[Stored data]

··········

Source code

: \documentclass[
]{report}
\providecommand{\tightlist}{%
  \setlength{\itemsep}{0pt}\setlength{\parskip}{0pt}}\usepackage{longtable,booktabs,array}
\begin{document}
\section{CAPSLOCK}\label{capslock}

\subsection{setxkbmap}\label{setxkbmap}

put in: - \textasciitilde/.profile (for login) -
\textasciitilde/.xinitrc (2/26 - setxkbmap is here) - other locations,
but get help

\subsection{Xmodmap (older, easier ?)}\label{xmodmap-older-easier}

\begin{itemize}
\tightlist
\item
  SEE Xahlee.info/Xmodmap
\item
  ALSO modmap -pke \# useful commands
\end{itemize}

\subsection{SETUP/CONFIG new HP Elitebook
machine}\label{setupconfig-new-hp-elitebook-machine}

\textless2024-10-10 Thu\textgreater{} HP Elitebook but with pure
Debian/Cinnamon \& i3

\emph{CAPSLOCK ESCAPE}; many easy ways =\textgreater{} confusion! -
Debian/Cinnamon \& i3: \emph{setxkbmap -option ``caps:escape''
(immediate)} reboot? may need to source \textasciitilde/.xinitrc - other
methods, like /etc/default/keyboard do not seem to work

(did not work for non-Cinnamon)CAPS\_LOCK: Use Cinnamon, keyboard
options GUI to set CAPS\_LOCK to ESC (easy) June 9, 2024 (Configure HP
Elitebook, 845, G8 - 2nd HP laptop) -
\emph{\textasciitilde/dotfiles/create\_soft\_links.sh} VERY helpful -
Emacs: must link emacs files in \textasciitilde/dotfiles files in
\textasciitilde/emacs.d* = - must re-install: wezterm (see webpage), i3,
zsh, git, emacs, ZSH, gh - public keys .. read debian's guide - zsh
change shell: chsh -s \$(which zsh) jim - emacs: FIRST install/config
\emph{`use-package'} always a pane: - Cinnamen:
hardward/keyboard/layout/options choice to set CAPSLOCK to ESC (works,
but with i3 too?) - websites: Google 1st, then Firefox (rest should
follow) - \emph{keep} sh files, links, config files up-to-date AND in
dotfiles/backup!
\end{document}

··········

A word-for-word transcription of all the data is needed.

Source code

: \documentclass[
]{report}
\providecommand{\tightlist}{%
  \setlength{\itemsep}{0pt}\setlength{\parskip}{0pt}}\usepackage{longtable,booktabs,array}
\begin{document}
\section{CAPSLOCK}\label{capslock}

\subsection{setxkbmap}\label{setxkbmap}

put in: - \textasciitilde/.profile (for login) -
\textasciitilde/.xinitrc (2/26 - setxkbmap is here) - other locations,
but get help

\subsection{Xmodmap (older, easier ?)}\label{xmodmap-older-easier}

\begin{itemize}
\tightlist
\item
  SEE Xahlee.info/Xmodmap
\item
  ALSO modmap -pke \# useful commands
\end{itemize}

\subsection{SETUP/CONFIG new HP Elitebook
machine}\label{setupconfig-new-hp-elitebook-machine}

\textless2024-10-10 Thu\textgreater{} HP Elitebook but with pure
Debian/Cinnamon \& i3

\emph{CAPSLOCK ESCAPE}; many easy ways =\textgreater{} confusion! -
Debian/Cinnamon \& i3: \emph{setxkbmap -option ``caps:escape''
(immediate)} reboot? may need to source \textasciitilde/.xinitrc - other
methods, like /etc/default/keyboard do not seem to work

(did not work for non-Cinnamon)CAPS\_LOCK: Use Cinnamon, keyboard
options GUI to set CAPS\_LOCK to ESC (easy) June 9, 2024 (Configure HP
Elitebook, 845, G8 - 2nd HP laptop) -
\emph{\textasciitilde/dotfiles/create\_soft\_links.sh} VERY helpful -
Emacs: must link emacs files in \textasciitilde/dotfiles files in
\textasciitilde/emacs.d* = - must re-install: wezterm (see webpage), i3,
zsh, git, emacs, ZSH, gh - public keys .. read debian's guide - zsh
change shell: chsh -s \$(which zsh) jim - emacs: FIRST install/config
\emph{`use-package'} always a pane: - Cinnamen:
hardward/keyboard/layout/options choice to set CAPSLOCK to ESC (works,
but with i3 too?) - websites: Google 1st, then Firefox (rest should
follow) - \emph{keep} sh files, links, config files up-to-date AND in
dotfiles/backup!
\end{document}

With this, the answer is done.